Purpose of the review is to look at approach of different researchers to export (international) readiness of the firms. The review emphasizes on pre internationalization behavior of the firms, indices to measure their internationalization readiness, stimuli s to go for internationalization, different models to explain internationalization process, internal and external factors affecting internationalization of the companies and managerial attitudes of the companies toward internationalization process.

The articles had various format like research papers, performance reviews, business reviews and case studies. The article review can act as starting point for further studies into internationalization, development of more accurate internationalization readiness indices

Analysis

What happens in pre internationalization of the companies is point of concern for many researches. The studies usually focus on stimuli s for internationalization process. Not enough studies done pre export state of the companies who are internationalized. They address managements’ perception of export stimuli, attitude of management to go international, firm’s resources and capabilities, learning process in internationalization. The factors collectively help on development of internationalization readiness index. The internationalization process is staged, so it is very important to study the pre internationalization stage to understand later stages in internationalization process. The pre internationalization is important because the study of it shows where the internationalization is originated. (Tan, Brewer, & W. Liesch, 2007)

The Uppsala model explaining internationalization of the firms only looks at process from single angle of experiential knowledge which makes the model too simple for study of the internationalization process. In the course of the paper the Uppsala model is enhanced to look at pre internationalization of process and finally the export readiness is developed.

Several internationalization models aimed at study of export readiness place emphasis on learning, resource allocation and decision-making as three main components of the export readiness. The experiential knowledge has been added to the model. The models are innovation and experiential model are models describing the internationalization process as series of incremental decisions and commitments. The theories explaining staged process of internationalization see the process as interplay between knowledge acquisition and market commitment. (P. W. & J. L, 1995)

In the innovation model, firms evolve in distinct learning stages. Thorough the stages their foreign commitment increases and they evolve from disinterested exporter to experimental exporter, then to active exporter and finally to committed exporter. The Uppsala model describes evolution of the firms from state of knowledge about foreign market to state of committing resources to foreign markets. The internationalization of the firm in Uppsala model has match between its experiential knowledge in foreign market and its resources. One of the points the models are looking for are timing for commencement of internationalization process. In both innovation model and Uppsala model firms go through pre internationalization phase, and change from one state to another. Following diagram not only show the internationalization process of the firms but also emphasize on pre internationalization of the firms. (Tan, Brewer, & W. Liesch, 2007)

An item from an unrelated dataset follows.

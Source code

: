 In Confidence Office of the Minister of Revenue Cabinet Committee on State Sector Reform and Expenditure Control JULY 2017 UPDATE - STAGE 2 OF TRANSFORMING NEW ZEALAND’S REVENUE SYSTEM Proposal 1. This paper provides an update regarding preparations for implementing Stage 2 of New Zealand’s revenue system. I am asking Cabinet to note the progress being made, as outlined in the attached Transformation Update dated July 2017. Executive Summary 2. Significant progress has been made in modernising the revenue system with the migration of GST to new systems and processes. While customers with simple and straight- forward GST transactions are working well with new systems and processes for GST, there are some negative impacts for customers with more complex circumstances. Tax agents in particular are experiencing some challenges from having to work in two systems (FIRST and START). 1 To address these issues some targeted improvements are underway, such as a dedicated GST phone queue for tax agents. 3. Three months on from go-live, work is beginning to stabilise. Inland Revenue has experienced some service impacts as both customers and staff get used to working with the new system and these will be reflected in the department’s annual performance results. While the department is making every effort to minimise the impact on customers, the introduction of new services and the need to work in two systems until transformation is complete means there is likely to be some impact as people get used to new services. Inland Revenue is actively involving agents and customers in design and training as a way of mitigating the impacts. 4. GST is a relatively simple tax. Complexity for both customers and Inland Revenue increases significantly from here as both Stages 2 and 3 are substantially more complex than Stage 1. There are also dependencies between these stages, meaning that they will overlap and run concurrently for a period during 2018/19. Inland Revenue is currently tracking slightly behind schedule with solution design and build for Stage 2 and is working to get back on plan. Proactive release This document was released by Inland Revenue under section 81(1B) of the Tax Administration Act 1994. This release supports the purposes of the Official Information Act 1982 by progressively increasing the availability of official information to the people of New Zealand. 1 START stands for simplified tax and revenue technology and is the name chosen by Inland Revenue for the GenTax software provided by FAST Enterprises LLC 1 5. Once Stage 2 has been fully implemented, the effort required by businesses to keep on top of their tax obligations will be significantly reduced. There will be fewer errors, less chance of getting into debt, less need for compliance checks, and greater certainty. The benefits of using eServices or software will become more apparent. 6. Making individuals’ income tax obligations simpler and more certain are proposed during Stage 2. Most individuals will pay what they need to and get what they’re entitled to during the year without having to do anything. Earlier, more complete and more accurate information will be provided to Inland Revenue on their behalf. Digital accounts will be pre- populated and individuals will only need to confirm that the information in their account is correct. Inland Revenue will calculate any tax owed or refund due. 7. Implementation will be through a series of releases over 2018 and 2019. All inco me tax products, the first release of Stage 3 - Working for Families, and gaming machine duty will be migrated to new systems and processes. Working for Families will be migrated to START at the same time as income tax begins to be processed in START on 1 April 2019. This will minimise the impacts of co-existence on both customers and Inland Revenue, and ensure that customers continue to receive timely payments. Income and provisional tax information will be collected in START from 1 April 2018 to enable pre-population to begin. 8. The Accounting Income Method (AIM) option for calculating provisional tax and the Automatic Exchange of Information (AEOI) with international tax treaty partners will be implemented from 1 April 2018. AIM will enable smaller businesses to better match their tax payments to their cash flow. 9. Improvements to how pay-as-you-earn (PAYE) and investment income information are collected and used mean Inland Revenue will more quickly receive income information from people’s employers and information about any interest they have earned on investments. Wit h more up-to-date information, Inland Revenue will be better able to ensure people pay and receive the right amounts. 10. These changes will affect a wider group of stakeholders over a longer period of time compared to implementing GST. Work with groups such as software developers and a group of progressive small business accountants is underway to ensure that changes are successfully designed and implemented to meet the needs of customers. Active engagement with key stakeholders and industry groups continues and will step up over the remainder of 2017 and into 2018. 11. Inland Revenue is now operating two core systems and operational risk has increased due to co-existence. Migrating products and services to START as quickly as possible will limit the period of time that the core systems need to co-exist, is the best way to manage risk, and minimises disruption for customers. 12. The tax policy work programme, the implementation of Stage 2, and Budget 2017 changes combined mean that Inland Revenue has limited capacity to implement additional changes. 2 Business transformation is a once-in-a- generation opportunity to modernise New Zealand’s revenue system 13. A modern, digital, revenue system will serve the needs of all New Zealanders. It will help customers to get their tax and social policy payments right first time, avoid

(Tan, Brewer, & W. Liesch, 2007)

The stimuli s for commencement of internationalization process in innovation and Uppsala model is exposure of decisions makers to relevant international information. The model proposed by researchers who look at stimuli s like motives and incentives which evokes internationalization process. Based on the model proposed by them the stimuli is very important for involvement and push of company to internationalization process. The stimuli are essential but not enough for internationalization of the firms. They look at uniqueness of the product for its exportability and serves are good stimuli for internationalization. So nature of the firms’ products is very important as measure of its export readiness. (P. W. & J. L, 1995)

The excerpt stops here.